Search code examples
ansibleansible-inventory

Ansible ssh connection timeout after reboot performed


I am new to Ansible and trying an operation after checking system requires reboot or not and this will be handle by the ansible itself, I am able to identify whether system is required to rebooted or not, after that system takes some time to become functional(in started state), by default it perform 5 ssh connections attempts to verify system is up. Some points i would like to add: there is default setting of 5 attempts for ssh in ansible.config is it possible to overwrite that value inside the playbook.

Is there a way to increase delay between retries if ssh attempts remains the same(e.g: 5) I tried achieving the same but failed to do so.

- name: Check for require reboot
  hosts: "{{ target_host }}"
  remote_user: root
  gather_facts: False
  tasks:
    - name: Performing reboot check now after patch integration
      command: needs-restarting -r
      register: needsrestarting
      changed_when:
        - needsrestarting.rc != 0
      failed_when:
        - needsrestarting.rc != 1
        - needsrestarting.rc != 0

    - name: Reboot the server
      tags: reboot
      command: reboot
      async: 1
      poll: 0
#      when:
#        - needsrestarting.rc == 1

    - name: Adding delay for system to come up
      wait_for:
       timeout: 300

    - name: Wait for the nodes to wake up for login with fixed timer
      wait_for:
        host={{ ansible_ssh_host }}
        port={{ ansible_ssh_port }}
        timeout=300
        state=started
        delegate_to= "{{ inventory_hostname }}"
        ignore_errors= yes
      delay: 60
      retries: 20

logs:

 UNREACHABLE! => {
"changed": false,
"msg": "Failed to connect to the host via ssh: OpenSSH_7.4p1, OpenSSL 1.0.2k-fips  26 Jan 2017

Solution

  • You need to delegate the wait_for task to the Ansible controller:

    - name: Adding delay for system to come up
      wait_for:
        timeout: 300
      delegate_to: localhost
    

    Otherwise, the wait_for task is to be executed at the target, which is unreachable since it is rebooting. This is a general use module, that serves many purposes. Sometimes it makes sense to use remotely, sometimes not.

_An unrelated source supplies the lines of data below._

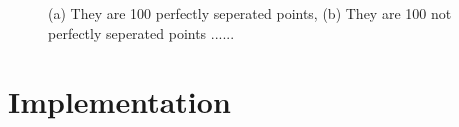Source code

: \documentclass[a4paper]{article}
\begin{document}
\begin{figure}[!htb]
\begin{center}

\caption{(a) They are 100 perfectly seperated points, (b) They are 100 not perfectly seperated points ...... }
\label{fig1}
\end{center}
\end{figure}


\section{Implementation}
\end{document}
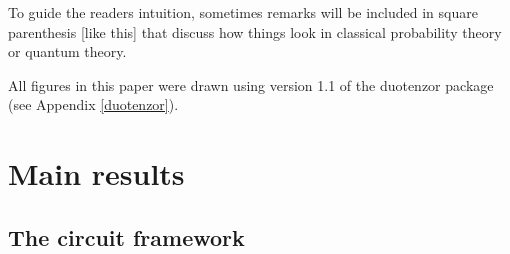 \documentclass[10pt]{article}
\begin{document}
To guide the readers intuition, sometimes remarks will be included in square parenthesis [like this] that discuss how things look in classical probability theory or quantum theory.

All figures in this paper were drawn using version 1.1 of the duotenzor package (see Appendix \ref{duotenzor}).



\section{Main results}

\subsection{The circuit framework}
\end{document}
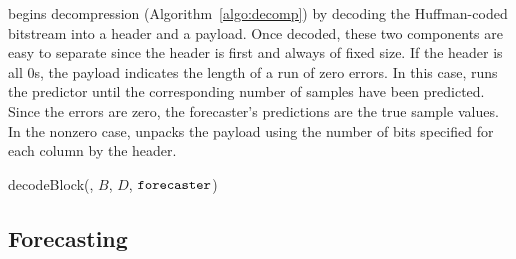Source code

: 
\minesp begins decompression (Algorithm~\ref{algo:decomp}) by decoding the Huffman-coded bitstream into a header and a payload. Once decoded, these two components are easy to separate since the header is first and always of fixed size. If the header is all 0s, the payload indicates the length of a run of zero errors. In this case, \minesp runs the predictor until the corresponding number of samples have been predicted. Since the errors are zero, the forecaster's predictions are the true sample values. In the nonzero case, \minesp unpacks the payload using the number of bits specified for each column by the header.

\begin{algorithm}[h]
\caption{decodeBlock(\bytes, $B$, $D$, $\texttt{forecaster}$)}
\label{algo:decomp}
\begin{algorithmic}[1]


 
    \EndFor
\Else {}
\EndFor
\EndIf
\end{algorithmic}
\end{algorithm}

\subsection{Forecasting}

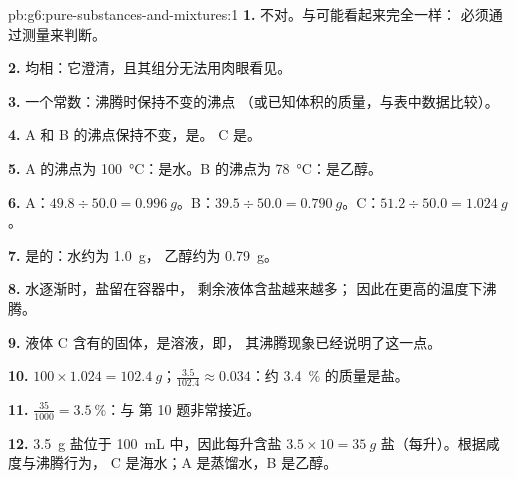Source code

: \begin{solution}{pb:g6:pure-substances-and-mixtures:1}
\textbf{1.} 不对。与可能看起来完全一样：
必须通过测量来判断。

\textbf{2.} 均相：它澄清，且其组分无法用肉眼看见。

\textbf{3.} 一个常数：沸腾时保持不变的沸点
（或已知体积的质量，与表中数据比较）。

\textbf{4.} A 和 B 的沸点保持不变，是。
C 是。

\textbf{5.} A 的沸点为 \qty{100}{\celsius}：是水。B 的沸点为
\qty{78}{\celsius}：是乙醇。

\textbf{6.} A：$49.8 \div 50.0 = \qty{0.996}{g}$。B：$39.5 \div 50.0 =
\qty{0.790}{g}$。C：$51.2 \div 50.0 = \qty{1.024}{g}$。

\textbf{7.} 是的：水约为 \qty{1.0}{g}，
乙醇约为 \qty{0.79}{g}。

\textbf{8.} 水逐渐时，盐留在容器中，
剩余液体含盐越来越多；
因此在更高的温度下沸腾。

\textbf{9.} 液体 C 含有的固体，是溶液，即，
其沸腾现象已经说明了这一点。

\textbf{10.} $100 \times 1.024 = \qty{102.4}{g}$；$\frac{3.5}{102.4}
\approx 0.034$：约 \qty{3.4}{\percent} 的质量是盐。

\textbf{11.} $\frac{35}{1000} = \qty{3.5}{\percent}$：与
第 10 题非常接近。

\textbf{12.} \qty{3.5}{g} 盐位于 \qty{100}{mL} 中，因此每升含盐 $3.5 \times 10 =
\qty{35}{g}$ 盐（每升）。根据咸度与沸腾行为，
C 是海水；A 是蒸馏水，B 是乙醇。
\end{solution}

    On the other way around, one may prefer to execute the playbook locally, eventually delegating tasks to targets. This decision may be driven by how many tasks are to be executed locally and how many are not:

    - name: Check for require reboot
      hosts: "{{ target_host }}"
      remote_user: root
      gather_facts: False
      connection: local
      tasks:
        ...
    

    Please note that local execution has nothing to do with target hosts, inventory, etc., as they get iterated anyhow. You may address a whole list of targets just by local executions (like vmWare modules, for instance, that get executed on the controller and create disks on inventory targets).

    From the Ansible docs on the wait_for module, you may actually improve your wait condition, for specific ssh connectivity (default "timeout" value of 300s):

    # Do not assume the inventory_hostname is resolvable and delay 10 seconds at start
    - name: Wait 300 seconds for port 22 to become open and contain "OpenSSH"
      wait_for:
        port: 22
        host: '{{ (ansible_ssh_host|default(ansible_host))|default(inventory_hostname) }}'
        search_regex: OpenSSH
        delay: 10
      connection: local
    

    Or use the the specific wait_for_connection module for that purpose:

    # Wake desktops, wait for them to become ready and continue playbook
    - hosts: all
      gather_facts: no
      tasks:
      - name: Send magic Wake-On-Lan packet to turn on individual systems
        wakeonlan:
          mac: '{{ mac }}'
          broadcast: 192.168.0.255
        delegate_to: localhost
    
      - name: Wait for system to become reachable
        wait_for_connection:
    
      - name: Gather facts for first time
        setup:
      ...
    

    Note the first task, executed locally, since targets are not yet available, but are the destination for the magic packets.

    After that, there's no need for the wait_for_connection task to be delegated, because it is built to operate this way.